(Excerpts from a dataset)
┄┄┄┄┄┄
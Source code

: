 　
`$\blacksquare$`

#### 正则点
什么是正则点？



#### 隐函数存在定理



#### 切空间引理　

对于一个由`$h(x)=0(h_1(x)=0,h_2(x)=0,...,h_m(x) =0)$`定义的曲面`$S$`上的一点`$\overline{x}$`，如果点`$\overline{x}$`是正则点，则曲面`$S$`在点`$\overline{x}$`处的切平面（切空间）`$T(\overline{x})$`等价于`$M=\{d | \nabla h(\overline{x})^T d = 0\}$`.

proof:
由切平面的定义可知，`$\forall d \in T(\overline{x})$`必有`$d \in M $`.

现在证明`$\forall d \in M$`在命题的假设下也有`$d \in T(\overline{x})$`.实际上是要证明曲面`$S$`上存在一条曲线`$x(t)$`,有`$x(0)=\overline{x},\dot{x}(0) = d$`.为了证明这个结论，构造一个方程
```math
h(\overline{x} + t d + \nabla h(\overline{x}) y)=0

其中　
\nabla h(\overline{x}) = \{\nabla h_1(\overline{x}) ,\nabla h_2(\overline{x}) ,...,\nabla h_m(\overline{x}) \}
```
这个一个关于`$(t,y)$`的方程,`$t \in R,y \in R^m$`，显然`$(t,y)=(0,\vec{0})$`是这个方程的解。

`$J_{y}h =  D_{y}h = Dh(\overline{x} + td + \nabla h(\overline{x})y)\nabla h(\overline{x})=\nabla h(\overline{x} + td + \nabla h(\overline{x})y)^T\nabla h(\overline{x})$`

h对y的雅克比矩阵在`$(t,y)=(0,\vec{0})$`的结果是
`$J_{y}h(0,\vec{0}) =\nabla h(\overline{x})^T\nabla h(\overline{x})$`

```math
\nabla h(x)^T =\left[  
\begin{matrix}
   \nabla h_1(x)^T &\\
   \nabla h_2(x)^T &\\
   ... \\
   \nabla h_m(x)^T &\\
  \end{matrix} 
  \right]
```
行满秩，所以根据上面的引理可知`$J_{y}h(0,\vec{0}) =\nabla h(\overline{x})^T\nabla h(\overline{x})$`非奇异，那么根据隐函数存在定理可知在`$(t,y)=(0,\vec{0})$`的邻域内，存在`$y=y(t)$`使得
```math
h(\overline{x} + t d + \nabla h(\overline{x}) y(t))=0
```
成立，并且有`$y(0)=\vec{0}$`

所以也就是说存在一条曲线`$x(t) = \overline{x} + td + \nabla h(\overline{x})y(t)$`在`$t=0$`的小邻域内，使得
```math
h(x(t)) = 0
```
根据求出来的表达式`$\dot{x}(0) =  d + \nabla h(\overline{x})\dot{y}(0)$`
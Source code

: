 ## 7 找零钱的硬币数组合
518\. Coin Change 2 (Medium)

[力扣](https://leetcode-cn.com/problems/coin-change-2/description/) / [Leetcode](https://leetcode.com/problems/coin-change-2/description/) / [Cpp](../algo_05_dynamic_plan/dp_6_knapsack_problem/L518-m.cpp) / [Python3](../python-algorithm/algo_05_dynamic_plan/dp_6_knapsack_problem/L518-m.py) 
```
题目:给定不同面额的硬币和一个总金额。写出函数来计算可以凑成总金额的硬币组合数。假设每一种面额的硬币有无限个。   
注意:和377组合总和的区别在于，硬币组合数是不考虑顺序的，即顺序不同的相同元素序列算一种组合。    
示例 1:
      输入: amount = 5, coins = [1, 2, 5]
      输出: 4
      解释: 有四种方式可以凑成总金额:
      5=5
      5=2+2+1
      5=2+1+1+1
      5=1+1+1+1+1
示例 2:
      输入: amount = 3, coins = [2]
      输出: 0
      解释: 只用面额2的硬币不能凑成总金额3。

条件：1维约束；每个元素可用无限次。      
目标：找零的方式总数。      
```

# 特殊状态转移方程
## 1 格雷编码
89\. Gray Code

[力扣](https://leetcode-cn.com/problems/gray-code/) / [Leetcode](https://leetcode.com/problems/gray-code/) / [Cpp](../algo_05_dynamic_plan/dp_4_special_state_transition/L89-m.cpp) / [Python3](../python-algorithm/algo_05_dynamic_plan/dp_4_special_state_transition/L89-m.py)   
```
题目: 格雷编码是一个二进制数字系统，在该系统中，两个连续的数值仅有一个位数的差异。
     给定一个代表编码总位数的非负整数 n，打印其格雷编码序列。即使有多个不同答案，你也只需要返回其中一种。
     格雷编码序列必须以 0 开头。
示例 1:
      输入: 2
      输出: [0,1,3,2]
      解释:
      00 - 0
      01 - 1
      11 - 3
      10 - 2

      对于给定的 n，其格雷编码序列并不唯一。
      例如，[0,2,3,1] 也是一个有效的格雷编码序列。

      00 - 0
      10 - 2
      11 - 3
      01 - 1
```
┄┄┄┄┄┄
** What is required **
Go line by line through the data, copying each one that contains the word "algorithm".

** Response below **
[力扣](https://leetcode-cn.com/problems/coin-change-2/description/) / [Leetcode](https://leetcode.com/problems/coin-change-2/description/) / [Cpp](../algo_05_dynamic_plan/dp_6_knapsack_problem/L518-m.cpp) / [Python3](../python-algorithm/algo_05_dynamic_plan/dp_6_knapsack_problem/L518-m.py) 
[力扣](https://leetcode-cn.com/problems/gray-code/) / [Leetcode](https://leetcode.com/problems/gray-code/) / [Cpp](../algo_05_dynamic_plan/dp_4_special_state_transition/L89-m.cpp) / [Python3](../python-algorithm/algo_05_dynamic_plan/dp_4_special_state_transition/L89-m.py)   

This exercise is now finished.